*EXERCISE AIM*. Restate word for word every line from the top of the data below down through the line that holds "- Transit gateways".

*RECORDS SHOWN*.
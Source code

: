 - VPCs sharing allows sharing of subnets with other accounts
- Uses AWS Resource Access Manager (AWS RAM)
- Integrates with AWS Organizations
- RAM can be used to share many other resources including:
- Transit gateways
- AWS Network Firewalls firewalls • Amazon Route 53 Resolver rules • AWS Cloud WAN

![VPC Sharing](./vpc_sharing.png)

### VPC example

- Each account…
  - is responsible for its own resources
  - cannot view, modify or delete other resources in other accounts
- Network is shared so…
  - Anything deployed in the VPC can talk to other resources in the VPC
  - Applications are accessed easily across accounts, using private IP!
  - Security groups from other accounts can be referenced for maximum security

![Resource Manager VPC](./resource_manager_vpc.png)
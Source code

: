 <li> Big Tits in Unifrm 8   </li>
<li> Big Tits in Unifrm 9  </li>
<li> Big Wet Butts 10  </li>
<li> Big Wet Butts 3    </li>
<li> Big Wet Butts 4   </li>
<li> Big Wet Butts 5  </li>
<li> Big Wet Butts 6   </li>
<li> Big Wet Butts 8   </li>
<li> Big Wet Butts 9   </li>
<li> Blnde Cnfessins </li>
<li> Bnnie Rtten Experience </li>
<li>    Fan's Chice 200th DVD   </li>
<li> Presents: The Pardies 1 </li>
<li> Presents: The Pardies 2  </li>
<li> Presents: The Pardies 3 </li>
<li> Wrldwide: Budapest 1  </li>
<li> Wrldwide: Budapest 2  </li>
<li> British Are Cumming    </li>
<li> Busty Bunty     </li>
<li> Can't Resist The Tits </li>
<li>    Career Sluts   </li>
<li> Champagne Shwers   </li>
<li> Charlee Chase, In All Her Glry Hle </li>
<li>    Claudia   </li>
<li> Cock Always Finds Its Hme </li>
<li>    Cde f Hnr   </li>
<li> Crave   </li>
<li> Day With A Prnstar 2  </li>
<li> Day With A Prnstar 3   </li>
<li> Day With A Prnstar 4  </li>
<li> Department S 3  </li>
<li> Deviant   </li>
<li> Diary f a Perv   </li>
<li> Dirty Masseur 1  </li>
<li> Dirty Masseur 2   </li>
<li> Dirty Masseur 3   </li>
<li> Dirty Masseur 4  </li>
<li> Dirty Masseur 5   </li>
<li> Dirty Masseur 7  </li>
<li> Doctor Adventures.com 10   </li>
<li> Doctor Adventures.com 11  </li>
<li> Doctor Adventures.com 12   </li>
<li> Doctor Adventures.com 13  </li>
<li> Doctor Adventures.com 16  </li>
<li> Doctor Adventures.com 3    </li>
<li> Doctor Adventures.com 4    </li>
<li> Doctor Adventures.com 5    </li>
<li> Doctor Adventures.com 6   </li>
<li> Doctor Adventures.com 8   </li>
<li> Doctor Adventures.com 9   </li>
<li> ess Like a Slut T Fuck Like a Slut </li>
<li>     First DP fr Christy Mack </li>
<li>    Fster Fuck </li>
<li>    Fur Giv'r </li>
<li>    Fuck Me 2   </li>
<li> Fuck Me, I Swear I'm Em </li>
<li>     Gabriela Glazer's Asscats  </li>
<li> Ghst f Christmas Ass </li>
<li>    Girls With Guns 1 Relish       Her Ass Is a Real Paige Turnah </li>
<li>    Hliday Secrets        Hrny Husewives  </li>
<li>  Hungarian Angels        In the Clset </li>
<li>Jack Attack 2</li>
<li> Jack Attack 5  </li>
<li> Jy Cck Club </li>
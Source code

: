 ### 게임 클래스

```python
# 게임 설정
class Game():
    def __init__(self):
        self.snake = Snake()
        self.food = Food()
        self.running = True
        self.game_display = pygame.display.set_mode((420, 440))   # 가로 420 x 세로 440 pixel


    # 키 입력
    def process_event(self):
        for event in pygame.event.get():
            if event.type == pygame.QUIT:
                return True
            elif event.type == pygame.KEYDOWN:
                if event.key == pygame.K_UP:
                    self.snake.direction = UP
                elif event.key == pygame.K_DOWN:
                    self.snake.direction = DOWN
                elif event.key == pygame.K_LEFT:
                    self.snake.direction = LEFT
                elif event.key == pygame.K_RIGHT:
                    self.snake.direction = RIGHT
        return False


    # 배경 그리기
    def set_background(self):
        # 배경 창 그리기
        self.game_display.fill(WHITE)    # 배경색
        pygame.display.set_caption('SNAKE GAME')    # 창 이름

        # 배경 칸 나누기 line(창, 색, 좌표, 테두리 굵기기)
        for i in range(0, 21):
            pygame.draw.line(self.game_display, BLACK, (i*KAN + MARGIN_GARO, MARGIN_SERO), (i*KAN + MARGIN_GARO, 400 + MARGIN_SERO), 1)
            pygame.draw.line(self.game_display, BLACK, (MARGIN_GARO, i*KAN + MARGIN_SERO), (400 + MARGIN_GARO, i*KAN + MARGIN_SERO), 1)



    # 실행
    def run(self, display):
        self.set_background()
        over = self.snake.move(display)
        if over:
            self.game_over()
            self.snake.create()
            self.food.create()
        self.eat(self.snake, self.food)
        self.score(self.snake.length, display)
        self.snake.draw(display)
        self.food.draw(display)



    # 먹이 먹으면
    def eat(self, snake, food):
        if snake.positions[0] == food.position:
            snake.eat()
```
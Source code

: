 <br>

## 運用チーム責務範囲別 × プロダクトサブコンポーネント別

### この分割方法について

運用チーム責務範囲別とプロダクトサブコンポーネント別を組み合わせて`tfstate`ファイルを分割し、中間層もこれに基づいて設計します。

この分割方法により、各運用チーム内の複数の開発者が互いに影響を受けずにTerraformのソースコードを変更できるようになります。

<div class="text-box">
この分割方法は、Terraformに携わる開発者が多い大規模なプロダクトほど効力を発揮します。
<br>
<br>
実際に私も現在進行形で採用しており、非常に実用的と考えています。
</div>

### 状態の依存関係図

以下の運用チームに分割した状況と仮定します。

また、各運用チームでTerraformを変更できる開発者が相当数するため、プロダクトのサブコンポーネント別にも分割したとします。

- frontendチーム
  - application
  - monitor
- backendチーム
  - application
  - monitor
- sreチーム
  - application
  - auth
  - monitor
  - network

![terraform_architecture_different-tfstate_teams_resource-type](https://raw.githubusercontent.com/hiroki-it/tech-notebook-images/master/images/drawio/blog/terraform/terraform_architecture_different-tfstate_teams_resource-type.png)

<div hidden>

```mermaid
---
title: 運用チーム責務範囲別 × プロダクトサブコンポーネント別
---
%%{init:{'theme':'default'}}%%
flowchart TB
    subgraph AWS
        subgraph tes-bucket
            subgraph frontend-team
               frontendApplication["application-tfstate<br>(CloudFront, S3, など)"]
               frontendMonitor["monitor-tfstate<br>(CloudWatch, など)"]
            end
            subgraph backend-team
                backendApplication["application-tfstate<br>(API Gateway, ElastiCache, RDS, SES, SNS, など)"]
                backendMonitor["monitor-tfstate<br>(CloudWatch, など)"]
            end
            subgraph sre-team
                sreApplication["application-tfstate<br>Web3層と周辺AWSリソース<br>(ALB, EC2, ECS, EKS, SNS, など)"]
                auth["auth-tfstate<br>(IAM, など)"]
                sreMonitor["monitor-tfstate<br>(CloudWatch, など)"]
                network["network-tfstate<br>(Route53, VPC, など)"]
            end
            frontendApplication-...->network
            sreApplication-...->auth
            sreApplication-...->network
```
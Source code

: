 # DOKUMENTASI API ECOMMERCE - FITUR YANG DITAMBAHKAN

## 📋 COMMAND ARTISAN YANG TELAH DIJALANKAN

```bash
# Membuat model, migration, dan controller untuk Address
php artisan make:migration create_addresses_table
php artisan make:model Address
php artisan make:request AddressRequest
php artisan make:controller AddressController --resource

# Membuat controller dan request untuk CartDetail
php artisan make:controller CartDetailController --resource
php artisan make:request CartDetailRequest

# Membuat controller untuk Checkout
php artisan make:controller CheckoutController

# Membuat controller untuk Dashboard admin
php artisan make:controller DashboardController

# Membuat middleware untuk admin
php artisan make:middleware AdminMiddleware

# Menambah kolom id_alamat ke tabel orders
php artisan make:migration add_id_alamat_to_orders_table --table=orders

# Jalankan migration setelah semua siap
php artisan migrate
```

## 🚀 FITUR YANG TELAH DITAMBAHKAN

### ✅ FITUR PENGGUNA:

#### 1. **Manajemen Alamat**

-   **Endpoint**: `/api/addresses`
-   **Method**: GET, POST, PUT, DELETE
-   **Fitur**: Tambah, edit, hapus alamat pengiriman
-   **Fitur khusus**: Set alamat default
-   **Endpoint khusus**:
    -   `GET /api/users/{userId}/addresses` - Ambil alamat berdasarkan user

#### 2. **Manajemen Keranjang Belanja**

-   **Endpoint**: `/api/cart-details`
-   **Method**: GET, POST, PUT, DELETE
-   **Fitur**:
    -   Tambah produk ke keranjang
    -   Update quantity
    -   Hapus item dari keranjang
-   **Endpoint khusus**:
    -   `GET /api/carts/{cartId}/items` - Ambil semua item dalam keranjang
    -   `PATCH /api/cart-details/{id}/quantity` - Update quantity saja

*WRITTEN ANSWER*.
Source code

: - VPCs sharing allows sharing of subnets with other accounts
- Uses AWS Resource Access Manager (AWS RAM)
- Integrates with AWS Organizations
- RAM can be used to share many other resources including:
- Transit gateways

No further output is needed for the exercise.